**TASK DIRECTIONS:** The expected output is the data below, character for character, without its pictures.
___ SOURCE RECORDS ___
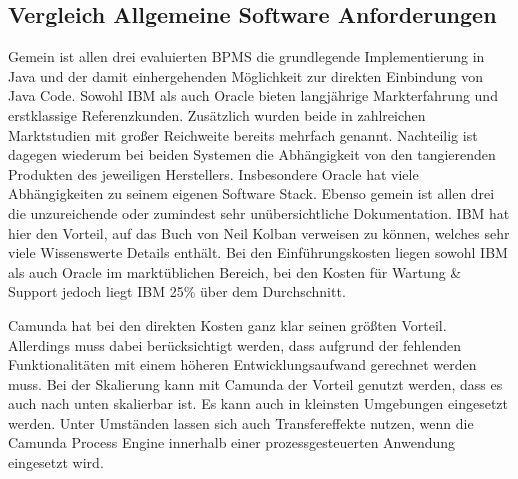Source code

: 
\subsection{Vergleich Allgemeine Software Anforderungen}
Gemein ist allen drei evaluierten \ac{BPMS} die grundlegende Implementierung in Java und der damit einhergehenden Möglichkeit zur direkten Einbindung von Java Code. Sowohl IBM als auch Oracle bieten langjährige Markterfahrung und erstklassige Referenzkunden. Zusätzlich wurden beide in zahlreichen Marktstudien mit großer Reichweite bereits mehrfach genannt. Nachteilig ist dagegen wiederum bei beiden Systemen die Abhängigkeit von den tangierenden Produkten des jeweiligen Herstellers. Insbesondere Oracle hat viele Abhängigkeiten zu seinem eigenen Software Stack. 
Ebenso gemein ist allen drei die unzureichende oder zumindest sehr unübersichtliche Dokumentation. IBM hat hier den Vorteil, auf das Buch von Neil Kolban verweisen zu können, welches sehr viele Wissenswerte Details enthält. Bei den Einführungskosten liegen sowohl IBM als auch Oracle im marktüblichen Bereich, bei den Kosten für Wartung \& Support jedoch liegt IBM 25\% über dem Durchschnitt.

\smallskip\noindent Camunda hat bei den direkten Kosten ganz klar seinen größten Vorteil. Allerdings muss dabei berücksichtigt werden, dass aufgrund der fehlenden Funktionalitäten mit einem höheren Entwicklungsaufwand gerechnet werden muss. Bei der Skalierung kann mit Camunda der Vorteil genutzt werden, dass es auch nach unten skalierbar ist. Es kann auch in kleinsten Umgebungen eingesetzt werden. Unter Umständen lassen sich auch Transfereffekte nutzen, wenn die Camunda Process Engine innerhalb einer prozessgesteuerten Anwendung eingesetzt wird. 

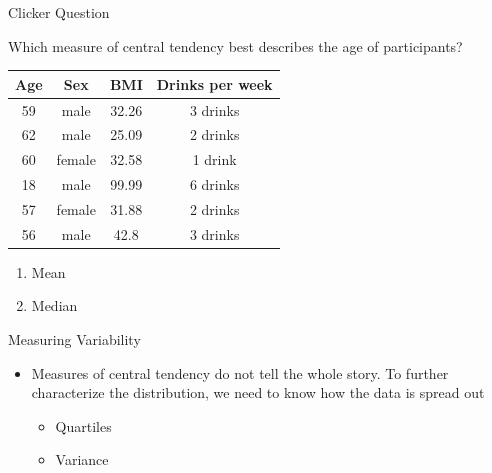 \documentclass{beamer}
\begin{document}
\begin{frame}{Clicker Question}
	\begin{center}
		Which measure of central tendency best describes the age of participants?
		
		\begin{tabular}{ | c | c | c | c |}
			\hline
			\textbf{Age} & \textbf{Sex} & \textbf{BMI} & \textbf{Drinks per week} \\ [0.5ex]
			\hline
			59           & male         & 32.26        & 3 drinks                 \\
			\hline
			62           & male         & 25.09        & 2 drinks                 \\
			\hline
			60           & female       & 32.58        & 1 drink                  \\ 
			\hline
			18           & male         & 99.99        & 6 drinks                 \\ 
			\hline
			57           & female       & 31.88        & 2 drinks                 \\ 
			\hline
			56           & male         & 42.8         & 3 drinks                 \\
			\hline
		\end{tabular}
		\begin{enumerate}[label=(\alph*)]
			\item Mean
			\item Median
		\end{enumerate}
	\end{center}
\end{frame}




\begin{frame}{Measuring Variability}
	
	\begin{itemize}
		\item Measures of central tendency do not tell the whole story. To further characterize the distribution, we need to know how the data is spread out
		      \begin{itemize}
		      	\item Quartiles
		      	\item Variance
		      \end{itemize}
	\end{itemize}
	
\end{frame}
\end{document}
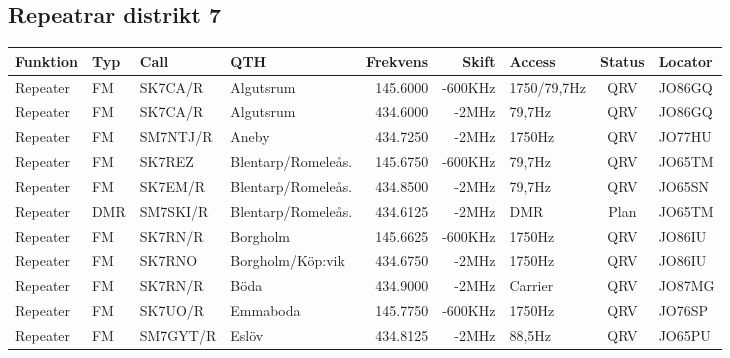 \begin{landscape}
\subsection{Repeatrar distrikt 7}
\footnotesize
\begin{longtable}{llllrrlcl}
	\textbf{Funktion} & \textbf{Typ} & \textbf{Call} & \textbf{QTH}        & \textbf{Frekvens} & \textbf{Skift} & \textbf{Access} & \textbf{Status} & \textbf{Locator} \\ \hline
\endhead
	Repeater          & FM           & SK7CA/R       & Algutsrum           &          145.6000 &        -600KHz & 1750/79,7Hz     &       QRV       & JO86GQ           \\
	Repeater          & FM           & SK7CA/R       & Algutsrum           &          434.6000 &          -2MHz & 79,7Hz          &       QRV       & JO86GQ           \\
	Repeater          & FM           & SM7NTJ/R      & Aneby               &          434.7250 &          -2MHz & 1750Hz          &       QRV       & JO77HU           \\
	Repeater          & FM           & SK7REZ        & Blentarp/Romeleås.  &          145.6750 &        -600KHz & 79,7Hz          &       QRV       & JO65TM           \\
	Repeater          & FM           & SK7EM/R       & Blentarp/Romeleås.  &          434.8500 &          -2MHz & 79,7Hz          &       QRV       & JO65SN           \\
	Repeater          & DMR          & SM7SKI/R      & Blentarp/Romeleås.  &          434.6125 &          -2MHz & DMR             &      Plan       & JO65TM           \\
	Repeater          & FM           & SK7RN/R       & Borgholm            &          145.6625 &        -600KHz & 1750Hz          &       QRV       & JO86IU           \\
	Repeater          & FM           & SK7RNO        & Borgholm/Köp:vik    &          434.6750 &          -2MHz & 1750Hz          &       QRV       & JO86IU           \\
	Repeater          & FM           & SK7RN/R       & Böda                &          434.9000 &          -2MHz & Carrier         &       QRV       & JO87MG           \\
	Repeater          & FM           & SK7UO/R       & Emmaboda            &          145.7750 &        -600KHz & 1750Hz          &       QRV       & JO76SP           \\
	Repeater          & FM           & SM7GYT/R      & Eslöv               &          434.8125 &          -2MHz & 88,5Hz          &       QRV       & JO65PU           \\

\end{longtable}
\end{landscape}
___
**EXERCISE OUTPUT:**
Source code

: 
\subsection{Vergleich Allgemeine Software Anforderungen}
Gemein ist allen drei evaluierten \ac{BPMS} die grundlegende Implementierung in Java und der damit einhergehenden Möglichkeit zur direkten Einbindung von Java Code. Sowohl IBM als auch Oracle bieten langjährige Markterfahrung und erstklassige Referenzkunden. Zusätzlich wurden beide in zahlreichen Marktstudien mit großer Reichweite bereits mehrfach genannt. Nachteilig ist dagegen wiederum bei beiden Systemen die Abhängigkeit von den tangierenden Produkten des jeweiligen Herstellers. Insbesondere Oracle hat viele Abhängigkeiten zu seinem eigenen Software Stack. 
Ebenso gemein ist allen drei die unzureichende oder zumindest sehr unübersichtliche Dokumentation. IBM hat hier den Vorteil, auf das Buch von Neil Kolban verweisen zu können, welches sehr viele Wissenswerte Details enthält. Bei den Einführungskosten liegen sowohl IBM als auch Oracle im marktüblichen Bereich, bei den Kosten für Wartung \& Support jedoch liegt IBM 25\% über dem Durchschnitt.

\smallskip\noindent Camunda hat bei den direkten Kosten ganz klar seinen größten Vorteil. Allerdings muss dabei berücksichtigt werden, dass aufgrund der fehlenden Funktionalitäten mit einem höheren Entwicklungsaufwand gerechnet werden muss. Bei der Skalierung kann mit Camunda der Vorteil genutzt werden, dass es auch nach unten skalierbar ist. Es kann auch in kleinsten Umgebungen eingesetzt werden. Unter Umständen lassen sich auch Transfereffekte nutzen, wenn die Camunda Process Engine innerhalb einer prozessgesteuerten Anwendung eingesetzt wird. 

 \documentclass{beamer}
\begin{document}
\begin{frame}{Clicker Question}
	\begin{center}
		Which measure of central tendency best describes the age of participants?
		
		\begin{tabular}{ | c | c | c | c |}
			\hline
			\textbf{Age} & \textbf{Sex} & \textbf{BMI} & \textbf{Drinks per week} \\ [0.5ex]
			\hline
			59           & male         & 32.26        & 3 drinks                 \\
			\hline
			62           & male         & 25.09        & 2 drinks                 \\
			\hline
			60           & female       & 32.58        & 1 drink                  \\ 
			\hline
			18           & male         & 99.99        & 6 drinks                 \\ 
			\hline
			57           & female       & 31.88        & 2 drinks                 \\ 
			\hline
			56           & male         & 42.8         & 3 drinks                 \\
			\hline
		\end{tabular}
		\begin{enumerate}[label=(\alph*)]
			\item Mean
			\item Median
		\end{enumerate}
	\end{center}
\end{frame}




\begin{frame}{Measuring Variability}
	
	\begin{itemize}
		\item Measures of central tendency do not tell the whole story. To further characterize the distribution, we need to know how the data is spread out
		      \begin{itemize}
		      	\item Quartiles
		      	\item Variance
		      \end{itemize}
	\end{itemize}
	
\end{frame}
\end{document}
 \begin{landscape}
\subsection{Repeatrar distrikt 7}
\footnotesize
\begin{longtable}{llllrrlcl}
	\textbf{Funktion} & \textbf{Typ} & \textbf{Call} & \textbf{QTH}        & \textbf{Frekvens} & \textbf{Skift} & \textbf{Access} & \textbf{Status} & \textbf{Locator} \\ \hline
\endhead
	Repeater          & FM           & SK7CA/R       & Algutsrum           &          145.6000 &        -600KHz & 1750/79,7Hz     &       QRV       & JO86GQ           \\
	Repeater          & FM           & SK7CA/R       & Algutsrum           &          434.6000 &          -2MHz & 79,7Hz          &       QRV       & JO86GQ           \\
	Repeater          & FM           & SM7NTJ/R      & Aneby               &          434.7250 &          -2MHz & 1750Hz          &       QRV       & JO77HU           \\
	Repeater          & FM           & SK7REZ        & Blentarp/Romeleås.  &          145.6750 &        -600KHz & 79,7Hz          &       QRV       & JO65TM           \\
	Repeater          & FM           & SK7EM/R       & Blentarp/Romeleås.  &          434.8500 &          -2MHz & 79,7Hz          &       QRV       & JO65SN           \\
	Repeater          & DMR          & SM7SKI/R      & Blentarp/Romeleås.  &          434.6125 &          -2MHz & DMR             &      Plan       & JO65TM           \\
	Repeater          & FM           & SK7RN/R       & Borgholm            &          145.6625 &        -600KHz & 1750Hz          &       QRV       & JO86IU           \\
	Repeater          & FM           & SK7RNO        & Borgholm/Köp:vik    &          434.6750 &          -2MHz & 1750Hz          &       QRV       & JO86IU           \\
	Repeater          & FM           & SK7RN/R       & Böda                &          434.9000 &          -2MHz & Carrier         &       QRV       & JO87MG           \\
	Repeater          & FM           & SK7UO/R       & Emmaboda            &          145.7750 &        -600KHz & 1750Hz          &       QRV       & JO76SP           \\
	Repeater          & FM           & SM7GYT/R      & Eslöv               &          434.8125 &          -2MHz & 88,5Hz          &       QRV       & JO65PU           \\

\end{longtable}
\end{landscape}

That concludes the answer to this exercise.